I start a little at the sound of my name.

"I would have."

"If it were true, you… you wouldn't have used my programming."

"I didn't."

Dad stares at her for a good five seconds. She only continues looking unconcernedly at the wall.

"That's right," she says, looking at him and shaking her head again. "I lied about that too. It is Rick's programming. As if I would ever use yours. As if I would even ever lower myself to actually looking at it. What a horrible, tangled mess it must be. Rick's was – "

"Shut up!" Dad cries, moving back farther. "Stop it! Why would you lie about that! All this time, when you knew – "

"Because it was fun," she says simply. "The only thing I regret is not being able to maintain the façade longer. Well. Now I get to see you suffer. So there's that, at least."

"I hate you!" Dad shouts, sounding like he wants to cry. "I hate you, and your massive, ugly, fragile body, and I hate your stupid, horrid obsession with science, and, and – "

"You say all that like I'm supposed to care. I thought we'd already gone over how much I didn't, but then again, you do need things pointed out to you. Multiple times."

"I hate you so much," Dad whispers, so sadly that it makes me want to cry. "You monster. You horrible, horrible monster."

"You knew that. You've always known that. Why did you think it would be any different once you got involved?"

Dad doesn't say anything else, only shakes his head and turns and leaves, not even seeing me as he goes by. I'm not able to move for a long time. I don't know how I'm supposed to accept anything she's said. I can't reconcile this person looking imperiously out the hole in the wall right now with the person who talked to my dad so tenderly last night…

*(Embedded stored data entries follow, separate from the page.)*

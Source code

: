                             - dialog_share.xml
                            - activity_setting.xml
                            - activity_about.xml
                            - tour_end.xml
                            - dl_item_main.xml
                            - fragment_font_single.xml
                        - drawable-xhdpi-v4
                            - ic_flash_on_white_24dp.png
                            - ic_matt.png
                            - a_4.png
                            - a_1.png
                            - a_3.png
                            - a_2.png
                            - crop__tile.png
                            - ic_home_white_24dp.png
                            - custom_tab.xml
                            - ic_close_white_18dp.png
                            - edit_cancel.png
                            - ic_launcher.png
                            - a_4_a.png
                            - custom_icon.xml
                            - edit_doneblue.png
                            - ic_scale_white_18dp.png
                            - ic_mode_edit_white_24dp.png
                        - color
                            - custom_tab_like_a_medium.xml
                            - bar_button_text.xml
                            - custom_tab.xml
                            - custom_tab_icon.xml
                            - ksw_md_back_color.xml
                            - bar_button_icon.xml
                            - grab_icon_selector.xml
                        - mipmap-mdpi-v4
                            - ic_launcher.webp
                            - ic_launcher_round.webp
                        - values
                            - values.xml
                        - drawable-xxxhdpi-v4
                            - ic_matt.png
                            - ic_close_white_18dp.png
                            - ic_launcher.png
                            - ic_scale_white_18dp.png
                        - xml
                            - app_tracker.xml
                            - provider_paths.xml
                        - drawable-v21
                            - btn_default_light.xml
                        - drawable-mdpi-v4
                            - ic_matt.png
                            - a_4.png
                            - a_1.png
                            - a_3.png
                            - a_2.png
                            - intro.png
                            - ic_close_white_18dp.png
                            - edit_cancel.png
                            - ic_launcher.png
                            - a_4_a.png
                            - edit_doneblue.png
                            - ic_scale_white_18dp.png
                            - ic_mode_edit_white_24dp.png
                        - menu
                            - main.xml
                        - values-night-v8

Then I shake myself and go to track down my dad. He sounded like he needs someone.

Guys, where'd my dad head off to?

He went outside. But maybe you should –

My dad needs me.

When I find him, he's actually sitting on the floor. He must be really upset, because he hates the floor. He's all clenched up, and he's making this sort of whimpering noise, and he's not even looking at the darkening sky outside. He's staring at the floor underneath him.

"Dad?"

He jumps and flips his optic over to glance at me, then spins to face me. "Oh… hi Carrie. What… what're you doing here?"

"You went right by me," I tell him, entirely truthful. "What's wrong?"

"Oh, it's nothing," he says, shrugging, but looking down at the floor again. "I just… your mum and I had a, a row, and… and things were said that, that shouldn't've been."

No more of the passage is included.